• **Material for this task**:

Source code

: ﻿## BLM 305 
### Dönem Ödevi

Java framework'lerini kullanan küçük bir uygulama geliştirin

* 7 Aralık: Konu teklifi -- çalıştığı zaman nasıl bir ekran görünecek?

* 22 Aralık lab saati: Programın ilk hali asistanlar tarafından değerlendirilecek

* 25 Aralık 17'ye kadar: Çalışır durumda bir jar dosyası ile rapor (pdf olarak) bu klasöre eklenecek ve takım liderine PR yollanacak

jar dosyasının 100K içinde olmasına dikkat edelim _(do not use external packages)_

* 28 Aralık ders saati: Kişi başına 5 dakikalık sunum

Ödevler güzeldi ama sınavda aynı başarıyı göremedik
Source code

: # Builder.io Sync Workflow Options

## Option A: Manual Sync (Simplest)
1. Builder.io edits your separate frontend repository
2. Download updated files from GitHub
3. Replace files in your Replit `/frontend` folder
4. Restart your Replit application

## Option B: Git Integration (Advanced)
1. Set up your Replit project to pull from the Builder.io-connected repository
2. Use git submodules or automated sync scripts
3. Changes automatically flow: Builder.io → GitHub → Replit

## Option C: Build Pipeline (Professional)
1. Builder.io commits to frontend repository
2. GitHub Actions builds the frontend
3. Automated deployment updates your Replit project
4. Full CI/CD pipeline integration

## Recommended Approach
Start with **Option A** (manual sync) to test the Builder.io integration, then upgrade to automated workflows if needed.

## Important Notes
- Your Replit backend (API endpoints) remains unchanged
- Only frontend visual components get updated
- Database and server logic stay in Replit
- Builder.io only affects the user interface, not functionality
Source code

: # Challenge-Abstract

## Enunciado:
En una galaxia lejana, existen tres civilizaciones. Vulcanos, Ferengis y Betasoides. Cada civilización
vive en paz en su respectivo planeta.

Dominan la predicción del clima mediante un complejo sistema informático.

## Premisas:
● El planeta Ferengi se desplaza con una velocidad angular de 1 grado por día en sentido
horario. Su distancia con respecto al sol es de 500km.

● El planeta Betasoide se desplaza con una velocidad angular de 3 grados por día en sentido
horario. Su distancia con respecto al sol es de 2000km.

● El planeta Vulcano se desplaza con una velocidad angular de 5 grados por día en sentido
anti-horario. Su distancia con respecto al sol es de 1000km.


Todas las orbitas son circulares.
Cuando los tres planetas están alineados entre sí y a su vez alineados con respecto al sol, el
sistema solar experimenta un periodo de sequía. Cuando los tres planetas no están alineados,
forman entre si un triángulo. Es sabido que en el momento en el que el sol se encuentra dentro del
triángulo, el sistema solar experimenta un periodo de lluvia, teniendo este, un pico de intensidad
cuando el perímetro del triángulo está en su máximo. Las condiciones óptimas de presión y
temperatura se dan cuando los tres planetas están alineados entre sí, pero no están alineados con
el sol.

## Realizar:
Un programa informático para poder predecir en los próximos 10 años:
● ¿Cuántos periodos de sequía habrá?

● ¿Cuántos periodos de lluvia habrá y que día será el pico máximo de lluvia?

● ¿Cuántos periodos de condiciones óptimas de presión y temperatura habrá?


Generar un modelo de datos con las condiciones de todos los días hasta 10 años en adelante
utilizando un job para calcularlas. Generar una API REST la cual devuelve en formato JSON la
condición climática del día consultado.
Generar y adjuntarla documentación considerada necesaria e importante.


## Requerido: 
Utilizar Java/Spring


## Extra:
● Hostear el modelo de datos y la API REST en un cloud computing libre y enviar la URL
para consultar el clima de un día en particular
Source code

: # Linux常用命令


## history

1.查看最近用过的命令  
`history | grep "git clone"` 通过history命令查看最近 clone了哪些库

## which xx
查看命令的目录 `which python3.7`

• **Assignment**: Find every line above that includes the word "updated" and report only how many there are.

• **Response box**: 2